The legislation would also require drug makers to submit all of the data they have related to the safety and efficacy of a given product, not just data that looks good for the manufacturer. The fees from industry — to the tune of about $34 million annually, after a gradual increase — would support new IT infrastructure for the review department as well as dozens of new full-time employees.
In the House, key Energy and Commerce Committee leaders and Reps. Bob Latta (R-Ohio) and Diana DeGette (D-Colo.) have led the push for the overhaul. In the Senate, it’s the Health, Education, Labor and Pensions panel and Sens. Johnny Isakson (R-Ga.) and Bob Casey (D-Pa.).
Supporters, including drug makers, say it’s a win-win for everyone.
“We thought FDA would be interested in some tweaks and some incremental changes. Instead, they were very excited to really revise the system — take it to a place that would see us into the future and make the changes that were needed to make it a sustainable long term system,” said Barbara Kochanowski, a senior vice president at the Consumer Healthcare Products Association, which led the negotiations on behalf of drug makers.
Kochanowski said industry was initially surprised by the FDA’s request for funds, but got on board once it realized the potential benefits of the streamlined process.
Perhaps the biggest remaining issue centers on exclusivity.
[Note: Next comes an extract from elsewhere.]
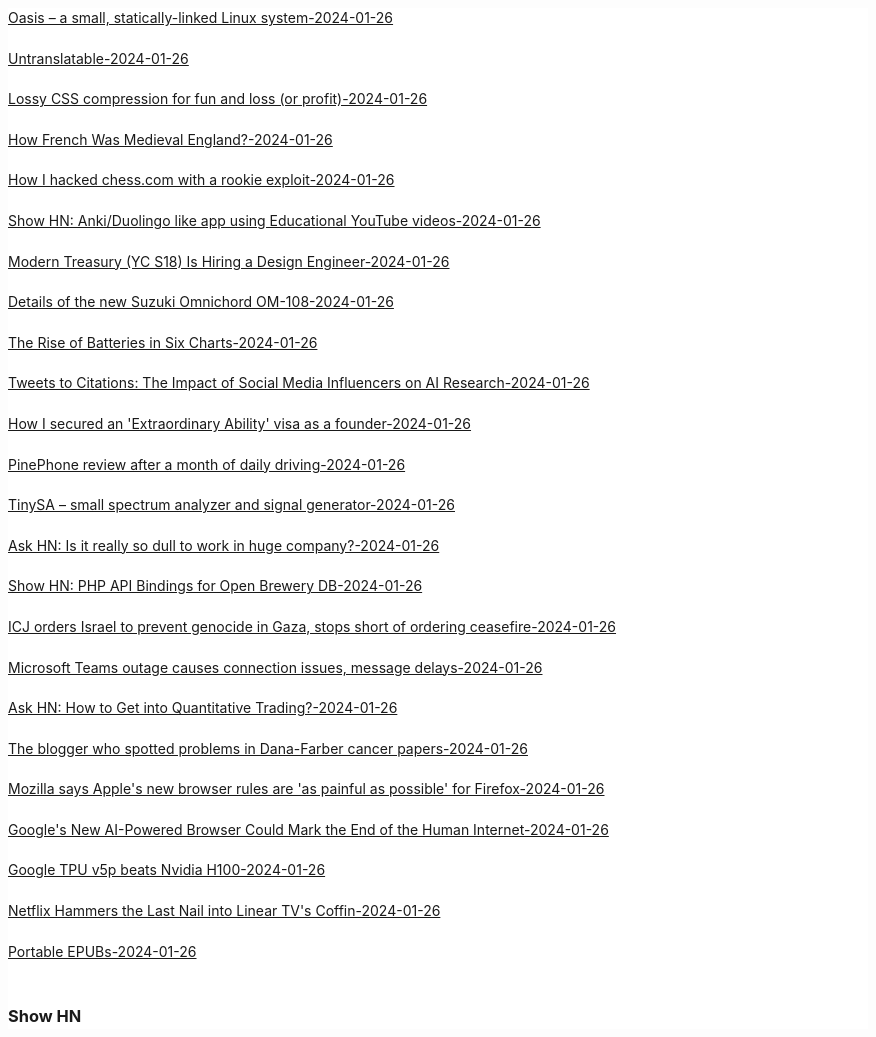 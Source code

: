 <a target=_blank rel=nofollow href="https://github.com/oasislinux/oasis" >Oasis – a small, statically-linked Linux system-2024-01-26</a><br/><br/><a target=_blank rel=nofollow href="https://untranslatable.co/" >Untranslatable-2024-01-26</a><br/><br/><a target=_blank rel=nofollow href="https://blog.danieljanus.pl/2024/01/26/lossy-css-compression/" >Lossy CSS compression for fun and loss (or profit)-2024-01-26</a><br/><br/><a target=_blank rel=nofollow href="https://www.historytoday.com/archive/head-head/how-french-was-medieval-england" >How French Was Medieval England?-2024-01-26</a><br/><br/><a target=_blank rel=nofollow href="https://skii.dev/rook-to-xss/" >How I hacked chess.com with a rookie exploit-2024-01-26</a><br/><br/><a target=_blank rel=nofollow href="https://www.platoedu.org" >Show HN: Anki/Duolingo like app using Educational YouTube videos-2024-01-26</a><br/><br/><a target=_blank rel=nofollow href="https://jobs.ashbyhq.com/moderntreasury/279437f2-0671-403c-b9f5-716ed9a54845" >Modern Treasury (YC S18) Is Hiring a Design Engineer-2024-01-26</a><br/><br/><a target=_blank rel=nofollow href="https://www.suzuki-music.co.jp/special/omnichord_om-108/en/index.html" >Details of the new Suzuki Omnichord OM-108-2024-01-26</a><br/><br/><a target=_blank rel=nofollow href="https://rmi.org/the-rise-of-batteries-in-six-charts-and-not-too-many-numbers/" >The Rise of Batteries in Six Charts-2024-01-26</a><br/><br/><a target=_blank rel=nofollow href="https://arxiv.org/abs/2401.13782" >Tweets to Citations: The Impact of Social Media Influencers on AI Research-2024-01-26</a><br/><br/><a target=_blank rel=nofollow href="https://blog.awais.io/o1-visa/" >How I secured an 'Extraordinary Ability' visa as a founder-2024-01-26</a><br/><br/><a target=_blank rel=nofollow href="https://yaky.dev/2024-01-25-pinephone-post-daily-driver-review/" >PinePhone review after a month of daily driving-2024-01-26</a><br/><br/><a target=_blank rel=nofollow href="https://www.tinysa.org/wiki/" >TinySA – small spectrum analyzer and signal generator-2024-01-26</a><br/><br/><a target=_blank rel=nofollow href="https://news.ycombinator.com/item?id=39148513" >Ask HN: Is it really so dull to work in huge company?-2024-01-26</a><br/><br/><a target=_blank rel=nofollow href="https://github.com/JoeyMckenzie/openbrewerydb-php-api" >Show HN: PHP API Bindings for Open Brewery DB-2024-01-26</a><br/><br/><a target=_blank rel=nofollow href="https://apnews.com/article/israel-gaza-genocide-court-south-africa-27cf84e16082cde798395a95e9143c06" >ICJ orders Israel to prevent genocide in Gaza, stops short of ordering ceasefire-2024-01-26</a><br/><br/><a target=_blank rel=nofollow href="https://www.bleepingcomputer.com/news/microsoft/microsoft-teams-outage-causes-connection-issues-message-delays/" >Microsoft Teams outage causes connection issues, message delays-2024-01-26</a><br/><br/><a target=_blank rel=nofollow href="https://news.ycombinator.com/item?id=39146654" >Ask HN: How to Get into Quantitative Trading?-2024-01-26</a><br/><br/><a target=_blank rel=nofollow href="https://www.nature.com/articles/d41586-024-00202-9" >The blogger who spotted problems in Dana-Farber cancer papers-2024-01-26</a><br/><br/><a target=_blank rel=nofollow href="https://www.theverge.com/2024/1/26/24052067/mozilla-apple-ios-browser-rules-firefox" >Mozilla says Apple's new browser rules are 'as painful as possible' for Firefox-2024-01-26</a><br/><br/><a target=_blank rel=nofollow href="https://nymag.com/intelligencer/2024/01/new-ai-powered-google-chrome-browser-end-of-human-internet.html" >Google's New AI-Powered Browser Could Mark the End of the Human Internet-2024-01-26</a><br/><br/><a target=_blank rel=nofollow href="https://www.techradar.com/pro/google-is-rapidly-turning-into-a-formidable-opponent-to-bff-nvidia-the-tpu-v5p-ai-chip-powering-its-hypercomputer-is-faster-and-has-more-memory-and-bandwidth-than-ever-before-beating-even-the-mighty-h100" >Google TPU v5p beats Nvidia H100-2024-01-26</a><br/><br/><a target=_blank rel=nofollow href="https://www.bloomberg.com/opinion/articles/2024-01-26/netflix-offers-subscribers-a-whole-cable-bundle" >Netflix Hammers the Last Nail into Linear TV's Coffin-2024-01-26</a><br/><br/><a target=_blank rel=nofollow href="https://willcrichton.net/notes/portable-epubs/#epub-content%2FEPUB%2Findex.xhtml$" >Portable EPUBs-2024-01-26</a><br/><br/>





###  Show HN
Drug makers have said it’s important, especially as they’re being asked to pay those user fees. Right now, they argue, they could spend years innovating a new product formulation, for example, only to miss a retailer’s purchasing window, or only to see a competitor launch within days. That discourages innovation.
At least one lobbyist suggested that an exclusivity period could mean higher prices for over-the-counter products, where competition has tended to keep prices low. And Democratic aides said they, too, had worried initially about patient access issues related to a long exclusivity period.
But because the active ingredients will stay on the market, that shouldn’t be nearly the same concern it is in the prescription space, several aides and lobbyists said. A product manufacturer could earn a period of exclusivity for a gummy Advil, for example — but traditional forms of Advil would remain available.
It’s not clear when the bill will ultimately move through both chambers, though several aides and lobbyists suggested it could be included with the reauthorization of a user fees package for veterinary drugs that expires in 2018.
Most of the legislation’s supporters — in Congress and out — agree that it is now only a matter of “when.” Industry and public health groups are broadly on board, and Congress wants to act. At the September hearing, members were more likely to ask questions about why the issue hadn’t already been addressed than about substantive policy changes.
“I wasn’t aware of this until I read the briefing, but if the system is broken, my gosh, does it take 45 years for the FDA to say ‘Help, we need help?’” asked Rep. Joe Barton (R-Texas). “This shouldn’t take a moonshot.”